Before I worked on a remote team, I was a freelancer and never needed to collaborate with teams very much. The way I used my calendar back then was pretty basic—maybe a birthday here and there.
But when I joined Buffer in 2015 that suddenly changed. The more I grew as an engineer and the more I leaned into leadership and ultimately transitioned into management, the more I noticed how essential calendar management is.
Here are the ways I’ve worked to master my calendar.
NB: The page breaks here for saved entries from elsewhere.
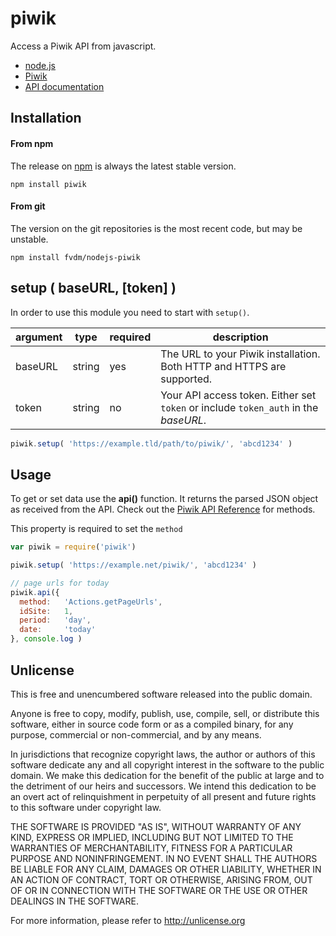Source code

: piwik
=====

Access a Piwik API from javascript.

* [node.js](http://nodejs.org/)
* [Piwik](http://piwik.org/)
* [API documentation](http://developer.piwik.org/api-reference/reporting-api-introduction)


Installation
------------

#### From npm

The release on [npm](https://npmjs.org/package/piwik) is always the latest stable version.

`npm install piwik`


#### From git

The version on the git repositories is the most recent code, but may be unstable.

`npm install fvdm/nodejs-piwik`


setup ( baseURL, [token] )
-----

In order to use this module you need to start with `setup()`.

argument | type   | required | description
-------- | ------ | -------- | -----------
baseURL  | string | yes      | The URL to your Piwik installation. Both HTTP and HTTPS are supported.
token    | string | no       | Your API access token. Either set `token` or include `token_auth` in the *baseURL*.


```js
piwik.setup( 'https://example.tld/path/to/piwik/', 'abcd1234' )
```


Usage
-----

To get or set data use the **api()** function. It returns the parsed JSON object as received from the API.
Check out the [Piwik API Reference](http://piwik.org/docs/analytics-api/reference/) for methods.

This property is required to set the `method`


```js
var piwik = require('piwik')

piwik.setup( 'https://example.net/piwik/', 'abcd1234' )

// page urls for today
piwik.api({
  method:   'Actions.getPageUrls',
  idSite:   1,
  period:   'day',
  date:     'today'
}, console.log )
```


Unlicense
---------

This is free and unencumbered software released into the public domain.

Anyone is free to copy, modify, publish, use, compile, sell, or
distribute this software, either in source code form or as a compiled
binary, for any purpose, commercial or non-commercial, and by any
means.

In jurisdictions that recognize copyright laws, the author or authors
of this software dedicate any and all copyright interest in the
software to the public domain. We make this dedication for the benefit
of the public at large and to the detriment of our heirs and
successors. We intend this dedication to be an overt act of
relinquishment in perpetuity of all present and future rights to this
software under copyright law.

THE SOFTWARE IS PROVIDED "AS IS", WITHOUT WARRANTY OF ANY KIND,
EXPRESS OR IMPLIED, INCLUDING BUT NOT LIMITED TO THE WARRANTIES OF
MERCHANTABILITY, FITNESS FOR A PARTICULAR PURPOSE AND NONINFRINGEMENT.
IN NO EVENT SHALL THE AUTHORS BE LIABLE FOR ANY CLAIM, DAMAGES OR
OTHER LIABILITY, WHETHER IN AN ACTION OF CONTRACT, TORT OR OTHERWISE,
ARISING FROM, OUT OF OR IN CONNECTION WITH THE SOFTWARE OR THE USE OR
OTHER DEALINGS IN THE SOFTWARE.

For more information, please refer to <http://unlicense.org>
I hope they might help you, too.
In almost every distributed team, whether a portion of your colleagues are in an office or you don’t have an office at all, there will be people you don’t see every day, at least physically.
So how can you know if someone in your team is “in the office” and/or actually available?
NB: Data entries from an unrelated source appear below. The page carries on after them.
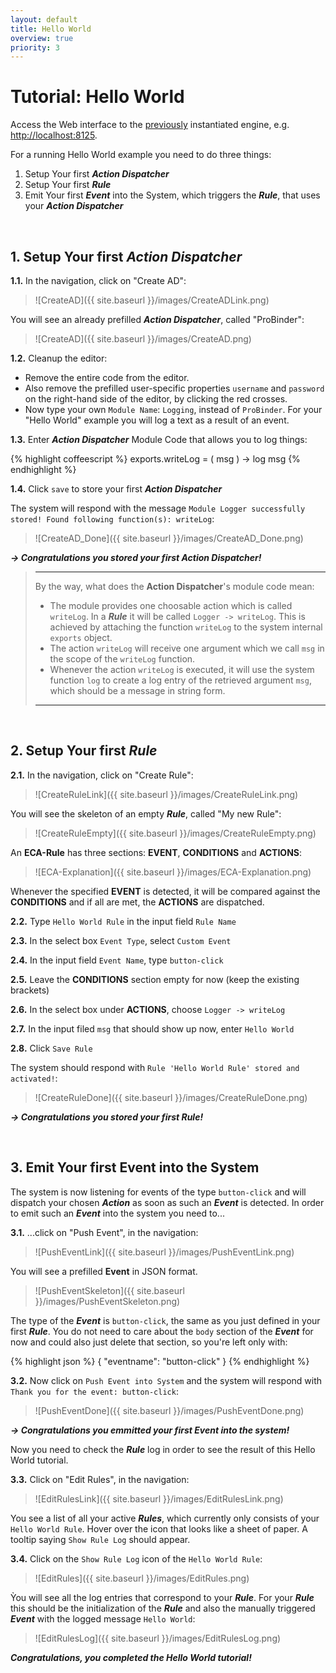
 ```yaml
---
layout: default
title: Hello World
overview: true
priority: 3
---
```



Tutorial: Hello World
=====================

Access the Web interface to the [previously](installation.html) instantiated engine, e.g. [http://localhost:8125](http://localhost:8125).

For a running Hello World example you need to do three things:

1. Setup Your first ***Action Dispatcher***
2. Setup Your first ***Rule***
3. Emit Your first ***Event*** into the System, which triggers the ***Rule***, that uses your ***Action Dispatcher***

<br>

## **1\. Setup Your first _Action Dispatcher_**

**1.1\.** In the navigation, click on "Create AD":

> ![CreateAD]({{ site.baseurl }}/images/CreateADLink.png)



You will see an already prefilled ***Action Dispatcher***, called "ProBinder":

> ![CreateAD]({{ site.baseurl }}/images/CreateAD.png)

**1.2\.** Cleanup the editor:

- Remove the entire code from the editor.
- Also remove the prefilled user-specific properties `username` and `password` on the right-hand side of the editor, by clicking the red crosses.
- Now type your own `Module Name`: `Logging`, instead of `ProBinder`. For your "Hello World" example you will log a text as a result of an event.



**1.3\.** Enter ***Action Dispatcher*** Module Code that allows you to log things:

{% highlight coffeescript %}
exports.writeLog = ( msg ) ->
    log msg
{% endhighlight %}

**1.4\.** Click `save` to store your first ***Action Dispatcher***

The system will respond with the message `Module Logger successfully stored! Found following function(s): writeLog`:

> ![CreateAD_Done]({{ site.baseurl }}/images/CreateAD_Done.png)

***-> Congratulations you stored your first Action Dispatcher!***

> * * *
> By the way, what does the **Action Dispatcher**'s module code mean:
> 
> - The module provides one choosable action which is called `writeLog`. In a ***Rule*** it will be called `Logger -> writeLog`. This is achieved by attaching the function `writeLog` to the system internal `exports` object.
> - The action `writeLog` will receive one argument which we call `msg` in the scope of the `writeLog` function.
> - Whenever the action `writeLog` is executed, it will use the system function `log` to create a log entry of the retrieved argument `msg`, which should be a message in string form.
> 
> * * *



<br>


## **2\. Setup Your first _Rule_**

**2.1\.** In the navigation, click on "Create Rule":


> ![CreateRuleLink]({{ site.baseurl }}/images/CreateRuleLink.png)

You will see the skeleton of an empty ***Rule***, called "My new Rule":

> ![CreateRuleEmpty]({{ site.baseurl }}/images/CreateRuleEmpty.png)

An **ECA-Rule** has three sections: **EVENT**, **CONDITIONS** and **ACTIONS**:

> ![ECA-Explanation]({{ site.baseurl }}/images/ECA-Explanation.png)

Whenever the specified **EVENT** is detected, it will be compared against the **CONDITIONS** and if all are met, the **ACTIONS** are dispatched.


**2.2\.** Type `Hello World Rule` in the input field `Rule Name`


**2.3\.** In the select box `Event Type`, select `Custom Event`


**2.4\.** In the input field `Event Name`, type `button-click`


**2.5\.** Leave the **CONDITIONS** section empty for now (keep the existing brackets)


**2.6\.** In the select box under **ACTIONS**, choose `Logger -> writeLog`


**2.7\.** In the input filed `msg` that should show up now, enter `Hello World`


**2.8\.** Click `Save Rule`

The system should respond with `Rule 'Hello World Rule' stored and activated!`:

> ![CreateRuleDone]({{ site.baseurl }}/images/CreateRuleDone.png)


***-> Congratulations you stored your first Rule!***

<br>

## **3\. Emit Your first Event into the System**

The system is now listening for events of the type `button-click` and will dispatch your chosen ***Action*** as soon as such an ***Event*** is detected. In order to emit such an ***Event*** into the system you need to...

**3.1\.** ...click on "Push Event", in the navigation:

> ![PushEventLink]({{ site.baseurl }}/images/PushEventLink.png)

You will see a prefilled **Event** in JSON format.

> ![PushEventSkeleton]({{ site.baseurl }}/images/PushEventSkeleton.png)

The type of the ***Event*** is `button-click`, the same as you just defined in your first ***Rule***. You do not need to care about the `body` section of the ***Event*** for now and could also just delete that section, so you're left only with:

{% highlight json %}
{
  "eventname": "button-click"
}
{% endhighlight %}


**3.2\.** Now click on `Push Event into System` and the system will respond with `Thank you for the event: button-click`:

> ![PushEventDone]({{ site.baseurl }}/images/PushEventDone.png)

***-> Congratulations you emmitted your first Event into the system!***

Now you need to check the ***Rule*** log in order to see the result of this Hello World tutorial.

**3.3\.** Click on "Edit Rules", in the navigation:

> ![EditRulesLink]({{ site.baseurl }}/images/EditRulesLink.png)

You see a list of all your active ***Rules***, which currently only consists of your `Hello World Rule`. Hover over the icon that looks like a sheet of paper. A tooltip saying `Show Rule Log` should appear.

**3.4\.** Click on the `Show Rule Log` icon of the `Hello World Rule`:

> ![EditRules]({{ site.baseurl }}/images/EditRules.png)

Ỳou will see all the log entries that correspond to your ***Rule***. For your ***Rule*** this should be the initialization of the ***Rule*** and also the manually triggered ***Event*** with the logged message `Hello World`:

> ![EditRulesLog]({{ site.baseurl }}/images/EditRulesLog.png)

***Congratulations, you completed the Hello World tutorial!***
Calendars are an essential tool for checking availability at Buffer, whether you want to book a call with someone, or just check if they are “at work” that day.
With our company’s transparent culture, individuals’ email and calendars are visible to anyone in the company. For example, if I want to book a call with a fellow EM at Buffer, I’ll go to their Google Calendar and check to see when they are available.
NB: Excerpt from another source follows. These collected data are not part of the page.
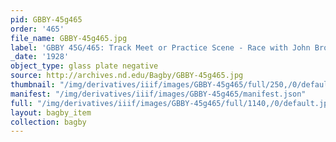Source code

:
 ```yaml
---
pid: GBBY-45g465
order: '465'
file_name: GBBY-45g465.jpg
label: 'GBBY 45G/465: Track Meet or Practice Scene - Race with John Brown - 1928'
_date: '1928'
object_type: glass plate negative
source: http://archives.nd.edu/Bagby/GBBY-45g465.jpg
thumbnail: "/img/derivatives/iiif/images/GBBY-45g465/full/250,/0/default.jpg"
manifest: "/img/derivatives/iiif/images/GBBY-45g465/manifest.json"
full: "/img/derivatives/iiif/images/GBBY-45g465/full/1140,/0/default.jpg"
layout: bagby_item
collection: bagby
---
```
Or let’s say I have a doctor’s appointment next Friday at 9:30 am. How would my team know about it? I could write an email or put it in our chat tools, but that will soon drown in other messages, and people won’t know about it when booking a meeting with me. If I put it on my calendar, the information is right where it needs to be.
I schedule everything, even breaks
While working in distributed teams you will very likely also work with different time zones. Since I’m in Europe, in order for me to chat with someone on the U.S. West Coast, I have to stay on a bit longer in my afternoon. My work schedule generally looks like this:
- 9:00 am to 12:30 pm work
- 12:30pm to 3:00pm break
- 3:00pm to 7:00pm work
It’s important to take breaks, and to make these breaks visible to my team, I put a “block” event on my calendar on weekdays to show them that I am not available (except for emergencies, of course).
These tools make it easy to collaborate
There are a lot of different tools and settings that have helped me when scheduling meetings, planning research calls, letting people know that I am out of office, etc.
I love that you can define exactly the range of the day when people can book a meeting with you. As long as your calendar is up to date, the tool automatically only shows the available slots to the person booking the call.
And for the other person, it’s super convenient: You just choose a day, a time and done—call booked. It takes away all the hassle of trying to figure out when someone might be free.
If you use Google Calendar, there are a couple of more neat things you can take advantage of to communicate your availability.
- Out of Office helps to let people know that you will not be available and immediately declines the calendar invite.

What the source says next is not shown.